秀嶋賢人のはてなブログ

映画監督・NPO法人SocialNetProjectMOVE理事長

苦しいときほど、人のために

アフガンについての資料を、改めて、集めている。
 
といっても政治的、軍事的なそれではなく、生活資料的なものだ。いま企画している映画の台本のテスト稿をつくるため。
 
ターリバーンやアルカーイダなど反米勢力との間での戦闘や国内紛争で、アフガンの生活情報は、ほどんど海外に流れていない。
 
理由は簡単。2008年のペシャワール会邦人拉致殺害事件のように、NGOスタッフ、取材記者などへの拉致、殺傷事件が続き、外国人の滞在が危険なのと、入国が厳しく制限されているからだ。これはイラクも同じだが、アフガンの方が遥かに危険度は高まっている。
 
2001年のアフガン空爆後、イラク戦争が始まる前、イラク戦争反対のイベントをプロデュースしたとき、いくつかのNPO団体から中東情勢について、情報を得ることができた。
 
そのとき、海外支援活動をやっているJENの木山啓子を始め、大半の人間が口にしたのは、人々の関心がイラクに向いたとき、アフガンが一番危険な場所になるという言葉だった。そして、それは、イラク戦争後、治安維持活動という名目で、米軍の主要部隊が駐留するようになって、すぐに現実になった。
 
それだけ、いまアフガンの治安は悪い。情報が外に流れないことで、アフガンの現状を知る人も実に限られてしまっている。ブッシュというオツムの弱い人間が始めた破壊。それが、アメリカという国の、そして世界の最大の悩みの種になっている。
 
中東は宗教を抜きにして語れないが、いま世界の宗教界で最大の課題になっているのは、アフガンの平和と安定への道筋をどうつくるかだ。
 
同じイスラーム同士でも、部族間、宗派間での対立は歴史的に根深い国。それを克服しなければ、実は、アフガンの平和と安定はないに等しい。これは、イラクにおいても然り。
 
それを自分たちには、無縁なことだということは誰にでもできる。そうした、対立を前提とした国を一つにまとめることは不可能だと、アフガンや中東の現実から眼をそむけることは、誰にでもできる。
 
しかし、オレたちの国は、2001年のグランドゼロ以後、アフガンにおいても、イラクにおいても、国連安保理を無視した米国の方針を支持した。
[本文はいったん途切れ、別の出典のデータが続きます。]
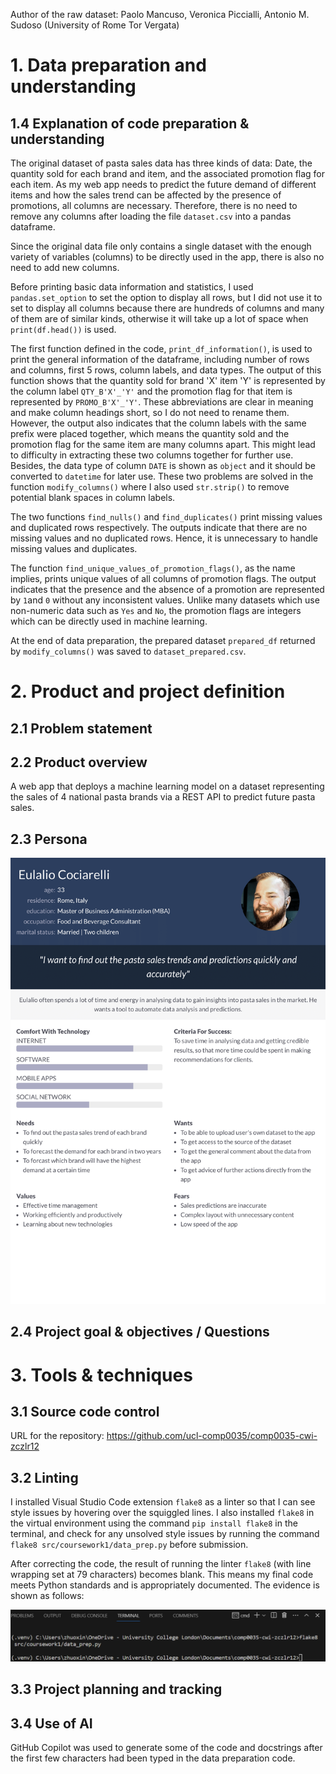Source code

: Author of the raw dataset: Paolo Mancuso, Veronica Piccialli, Antonio M. Sudoso (University of Rome Tor Vergata)

# 1. Data preparation and understanding

## 1.4 Explanation of code preparation & understanding

The original dataset of pasta sales data has three kinds of data: Date, the quantity sold for each brand and item, and the associated promotion flag for each item. As my web app needs to predict the future demand of different items and how the sales trend can be affected by the presence of promotions, all columns are necessary. Therefore, there is no need to remove any columns after loading the file `dataset.csv` into a pandas dataframe.

Since the original data file only contains a single dataset with the enough variety of variables (columns) to be directly used in the app, there is also no need to add new columns.

Before printing basic data information and statistics, I used `pandas.set_option` to set the option to display all rows, but I did not use it to set to display all columns because there are hundreds of columns and many of them are of similar kinds, otherwise it will take up a lot of space when `print(df.head())` is used.

The first function defined in the code, `print_df_information()`, is used to print the general information of the dataframe, including number of rows and columns, first 5 rows, column labels, and data types. The output of this function shows that the quantity sold for brand 'X' item 'Y' is represented by the column label `QTY_B'X'_'Y'` and the promotion flag for that item is represented by `PROMO_B'X'_'Y'`. These abbreviations are clear in meaning and make column headings short, so I do not need to rename them. However, the output also indicates that the column labels with the same prefix were placed together, which means the quantity sold and the promotion flag for the same item are many columns apart. This might lead to difficulty in extracting these two columns together for further use. Besides, the data type of column `DATE` is shown as `object` and it should be converted to `datetime` for later use. These two problems are solved in the function `modify_columns()` where I also used `str.strip()` to remove potential blank spaces in column labels.

The two functions `find_nulls()` and `find_duplicates()` print missing values and duplicated rows respectively. The outputs indicate that there are no missing values and no duplicated rows. Hence, it is unnecessary to handle missing values and duplicates.

The function `find_unique_values_of_promotion_flags()`, as the name implies, prints unique values of all columns of promotion flags. The output indicates that the presence and the absence of a promotion are represented by `1`and `0` without any inconsistent values. Unlike many datasets which use non-numeric data such as `Yes` and `No`, the promotion flags are integers which can be directly used in machine learning.

At the end of data preparation, the prepared dataset `prepared_df` returned by `modify_columns()` was saved to `dataset_prepared.csv`.

# 2. Product and project definition

## 2.1 Problem statement

## 2.2 Product overview

A web app that deploys a machine learning model on a dataset representing the sales of 4 national pasta brands via a REST API to predict future pasta sales.

## 2.3 Persona

![Persona](persona.png)

## 2.4 Project goal & objectives / Questions

# 3. Tools & techniques

## 3.1 Source code control

URL for the repository: https://github.com/ucl-comp0035/comp0035-cwi-zczlr12

## 3.2 Linting

I installed Visual Studio Code extension `flake8` as a linter so that I can see style issues by hovering over the squiggled lines. I also installed `flake8` in the virtual environment using the command `pip install flake8` in the terminal, and check for any unsolved style issues by running the command `flake8 src/coursework1/data_prep.py` before submission.

After correcting the code, the result of running the linter `flake8` (with line wrapping set at 79 characters) becomes blank. This means my final code meets Python standards and is appropriately documented. The evidence is shown as follows:

![Evidence](linter_result.png)

## 3.3 Project planning and tracking

## 3.4 Use of AI

GitHub Copilot was used to generate some of the code and docstrings after the first few characters had been typed in the data preparation code.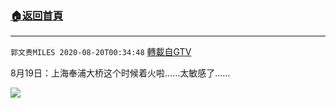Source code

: ﻿###  [:house:返回首頁](https://github.com/ourhimalayas/txt)
---

`郭文贵MILES 2020-08-20T00:34:48` [轉載自GTV](https://gtv.org/web/#/UserInfo/5e596957357cc612d35a8044)

8月19日：上海奉浦大桥这个时候着火啦……太敏感了……

[![](https://filegroup.gtv.org/cdn-cgi/image/width=600/https://filegroup.gtv.org/group3/default/20200820/00/34/0/0131086012e882e6d6985751549d9bdc)](https://filegroup.gtv.org/group3/default/20200820/00/34/0/18bbae10cbe19d376fa5f1cc10c9ec97.MOV)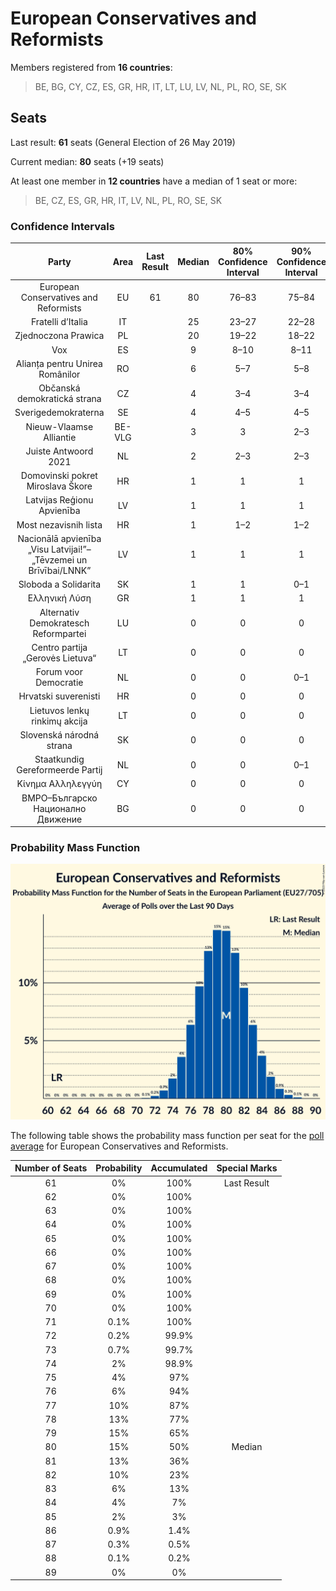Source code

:# European Conservatives and Reformists

Members registered from **16 countries**:

> BE, BG, CY, CZ, ES, GR, HR, IT, LT, LU, LV, NL, PL, RO, SE, SK

## Seats

Last result: **61** seats (General Election of 26 May 2019)

Current median: **80** seats (+19 seats)

At least one member in **12 countries** have a median of 1 seat or more:

> BE, CZ, ES, GR, HR, IT, LV, NL, PL, RO, SE, SK

### Confidence Intervals

| Party | Area | Last Result | Median | 80% Confidence Interval | 90% Confidence Interval | 95% Confidence Interval | 99% Confidence Interval |
|:-----:|:----:|:-----------:|:------:|:-----------------------:|:-----------------------:|:-----------------------:|:-----------------------:|
| European Conservatives and Reformists | EU | 61 | 80 | 76–83 | 75–84 | 74–85 | 73–86 |
| Fratelli d’Italia | IT | | 25 | 23–27 | 22–28 | 22–28 | 21–29 |
| Zjednoczona Prawica | PL | | 20 | 19–22 | 18–22 | 18–22 | 17–23 |
| Vox | ES | | 9 | 8–10 | 8–11 | 8–11 | 7–12 |
| Alianța pentru Unirea Românilor | RO | | 6 | 5–7 | 5–8 | 5–8 | 4–8 |
| Občanská demokratická strana | CZ | | 4 | 3–4 | 3–4 | 3–4 | 3–4 |
| Sverigedemokraterna | SE | | 4 | 4–5 | 4–5 | 4–5 | 3–5 |
| Nieuw-Vlaamse Alliantie | BE-VLG | | 3 | 3 | 2–3 | 2–4 | 2–4 |
| Juiste Antwoord 2021 | NL | | 2 | 2–3 | 2–3 | 2–3 | 2–3 |
| Domovinski pokret Miroslava Škore | HR | | 1 | 1 | 1 | 1 | 1–2 |
| Latvijas Reģionu Apvienība | LV | | 1 | 1 | 1 | 1 | 1 |
| Most nezavisnih lista | HR | | 1 | 1–2 | 1–2 | 1–2 | 1–2 |
| Nacionālā apvienība „Visu Latvijai!”–„Tēvzemei un Brīvībai/LNNK” | LV | | 1 | 1 | 1 | 1 | 1 |
| Sloboda a Solidarita | SK | | 1 | 1 | 0–1 | 0–2 | 0–2 |
| Ελληνική Λύση | GR | | 1 | 1 | 1 | 1 | 0–1 |
| Alternativ Demokratesch Reformpartei | LU | | 0 | 0 | 0 | 0 | 0 |
| Centro partija „Gerovės Lietuva“ | LT | | 0 | 0 | 0 | 0 | 0 |
| Forum voor Democratie | NL | | 0 | 0 | 0–1 | 0–1 | 0–1 |
| Hrvatski suverenisti | HR | | 0 | 0 | 0 | 0 | 0 |
| Lietuvos lenkų rinkimų akcija | LT | | 0 | 0 | 0 | 0 | 0 |
| Slovenská národná strana | SK | | 0 | 0 | 0 | 0–1 | 0–1 |
| Staatkundig Gereformeerde Partij | NL | | 0 | 0 | 0–1 | 0–1 | 0–1 |
| Κίνημα Αλληλεγγύη | CY | | 0 | 0 | 0 | 0 | 0 |
| ВМРО–Българско Национално Движение | BG | | 0 | 0 | 0 | 0 | 0 |

### Probability Mass Function

![Graph with seats probability mass function not yet produced](average-2023-02-28-seats-pmf-europeanconservativesandreformists.png "Seats Probability Mass Function")

The following table shows the probability mass function per seat for the [poll average](average-2023-02-28.html) for European Conservatives and Reformists.

| Number of Seats | Probability | Accumulated | Special Marks |
|:---------------:|:-----------:|:-----------:|:-------------:|
| 61 | 0% | 100% | Last Result |
| 62 | 0% | 100% |  |
| 63 | 0% | 100% |  |
| 64 | 0% | 100% |  |
| 65 | 0% | 100% |  |
| 66 | 0% | 100% |  |
| 67 | 0% | 100% |  |
| 68 | 0% | 100% |  |
| 69 | 0% | 100% |  |
| 70 | 0% | 100% |  |
| 71 | 0.1% | 100% |  |
| 72 | 0.2% | 99.9% |  |
| 73 | 0.7% | 99.7% |  |
| 74 | 2% | 98.9% |  |
| 75 | 4% | 97% |  |
| 76 | 6% | 94% |  |
| 77 | 10% | 87% |  |
| 78 | 13% | 77% |  |
| 79 | 15% | 65% |  |
| 80 | 15% | 50% | Median |
| 81 | 13% | 36% |  |
| 82 | 10% | 23% |  |
| 83 | 6% | 13% |  |
| 84 | 4% | 7% |  |
| 85 | 2% | 3% |  |
| 86 | 0.9% | 1.4% |  |
| 87 | 0.3% | 0.5% |  |
| 88 | 0.1% | 0.2% |  |
| 89 | 0% | 0% |  |



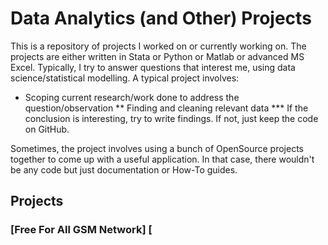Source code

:# Data Analytics (and Other) Projects

This is a repository of projects I worked on or currently working on. The projects are either written in Stata or Python or Matlab or advanced MS Excel. Typically, I try to answer questions that interest me, using data science/statistical modelling. A typical project involves:
* Scoping current research/work done to address the question/observation
** Finding and cleaning relevant data
*** If the conclusion is interesting, try to write findings. If not, just keep the code on GitHub.

Sometimes, the project involves using a bunch of OpenSource projects together to come up with a useful application. In that case, there wouldn't be any code but just documentation or How-To guides.

## Projects

### [Free For All GSM Network] [




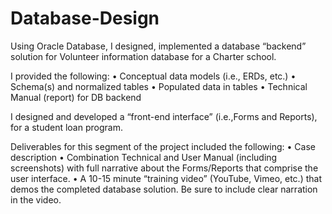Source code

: # Database-Design

Using Oracle Database, I designed, implemented a database “backend” solution for Volunteer information database for a Charter school.

I provided the following:
• Conceptual data models (i.e., ERDs, etc.)
• Schema(s) and normalized tables
• Populated data in tables
• Technical Manual (report) for DB backend

I designed and developed a “front-end interface” (i.e.,Forms and Reports), for a student loan program.

Deliverables for this segment of the project included the following:
• Case description
• Combination Technical and User Manual (including screenshots) with full narrative
about the Forms/Reports that comprise the user interface.
• A 10-15 minute “training video” (YouTube, Vimeo, etc.) that demos the completed
database solution. Be sure to include clear narration in the video.
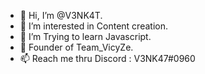 - 👋 Hi, I’m @V3NK4T.
- 👀 I’m interested in Content creation.
- 🌱 I’m Trying to learn Javascript.
- 💞️ Founder of Team_VicyZe.
- 📫 Reach me thru Discord : V3NK47#0960
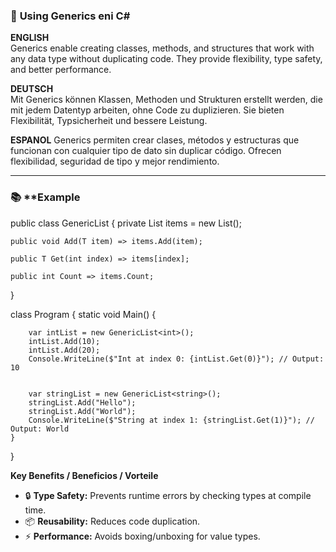 ### 📜 **Using Generics eni C#**  

**ENGLISH**  
Generics enable creating classes, methods, and structures that work with any data type without duplicating code. They provide flexibility, type safety, and better performance.  

**DEUTSCH**  
Mit Generics können Klassen, Methoden und Strukturen erstellt werden, die mit jedem Datentyp arbeiten, ohne Code zu duplizieren. Sie bieten Flexibilität, Typsicherheit und bessere Leistung.  

**ESPANOL**
Generics permiten crear clases, métodos y estructuras que funcionan con cualquier tipo de dato sin duplicar código. Ofrecen flexibilidad, seguridad de tipo y mejor rendimiento.  

---

### 📚 **Example


public class GenericList<T>
{
    private List<T> items = new List<T>();

    public void Add(T item) => items.Add(item);

    public T Get(int index) => items[index];

    public int Count => items.Count;
}

class Program
{
    static void Main()
    {
        
        var intList = new GenericList<int>();
        intList.Add(10);
        intList.Add(20);
        Console.WriteLine($"Int at index 0: {intList.Get(0)}"); // Output: 10
        
       
        var stringList = new GenericList<string>();
        stringList.Add("Hello");
        stringList.Add("World");
        Console.WriteLine($"String at index 1: {stringList.Get(1)}"); // Output: World
    }
}


**Key Benefits / Beneficios / Vorteile**  
- 🔒 **Type Safety:** Prevents runtime errors by checking types at compile time.  
- 📦 **Reusability:** Reduces code duplication.  
- ⚡ **Performance:** Avoids boxing/unboxing for value types.  
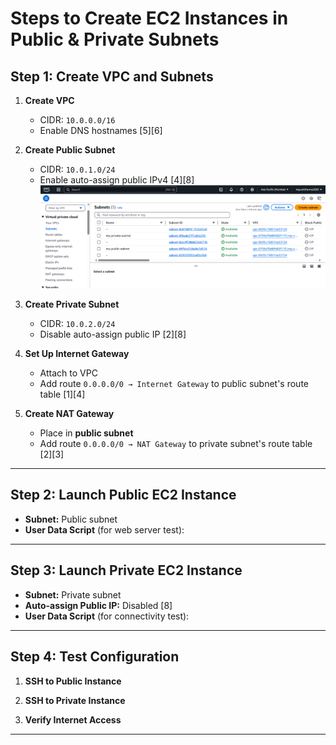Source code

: # Steps to Create EC2 Instances in Public & Private Subnets

## Step 1: Create VPC and Subnets
1. **Create VPC**  
   - CIDR: `10.0.0.0/16`  
   - Enable DNS hostnames [5][6]

2. **Create Public Subnet**  
   - CIDR: `10.0.1.0/24`  
   - Enable auto-assign public IPv4 [4][8]
   ![subnet](../img.devops/day-2.subnet.png)

3. **Create Private Subnet**  
   - CIDR: `10.0.2.0/24`  
   - Disable auto-assign public IP [2][8]

4. **Set Up Internet Gateway**  
   - Attach to VPC  
   - Add route `0.0.0.0/0 → Internet Gateway` to public subnet's route table [1][4]

5. **Create NAT Gateway**  
   - Place in **public subnet**  
   - Add route `0.0.0.0/0 → NAT Gateway` to private subnet's route table [2][3]

---

## Step 2: Launch Public EC2 Instance

- **Subnet:** Public subnet  
- **User Data Script** (for web server test):  

---

## Step 3: Launch Private EC2 Instance

- **Subnet:** Private subnet  
- **Auto-assign Public IP:** Disabled [8]  
- **User Data Script** (for connectivity test):  

---

## Step 4: Test Configuration
1. **SSH to Public Instance**  

 
2. **SSH to Private Instance**  

3. **Verify Internet Access**  

---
その政権をついこの間の政権交代まで、オレたち国民は選択してきたのだ。
 
自分たちの国さえ、戦争やテロに巻き込まれかねない危険を冒す政権を、郵政選挙という名目で圧倒的に支持したのだ。それがアメリカ隷従の政権がやった暴挙だったとしても、それを見抜けず、支持した事実は変らない。
 
テレビ朝日東映の映画『相棒』をオレが絶賛したのは、その事実をきちんと観客に突きつけたからだ。
 
暴力は肉親や近親者をも巻き込んだ憎悪を生む。戦火という暴力は貧しさを生む。その貧しさが、また、より深い憎悪に変る。だから、どのようなことがあっても戦争や暴力によって問題を解決してはならない。
 
また、戦争や暴力によって、問題が解決した歴史は一度もない。だからこそ、暴力は支持してはならない。
 
実は、日本国憲法では、それを高らかに謳っている。
 
だが、人は暴力と常に同伴している。ささいな不平や不満、意見の相違でも、それは、いつでも暴力に変るからだ。内なる暴力の芽と、一つひとつ、向き合わない限り、それは乗り越えることができない。
 
その一歩は、生活の、社会の、世界の現実から眼を背けないことからしか、始まらない。オレは、そう思っている。かといって、眼を背けざるえない現実があることも否定しない。自分の生活で精一杯で、そんな遠くの紛争のことまで…と、思ってしまう生活の苦しさもわかっている。
 
だが、それでも、自分たちの生活の中で、眼をそむけたくなる現実に対して、ささやかでも、できることはある。
 
オレはいま、ある取材の中で、出会いの中で、自分にできる平和を実践する人の姿を通して、それを学んでいる。
 
自分が苦しいときほど、人様に役立つことを…。おふくろがいった言葉だ。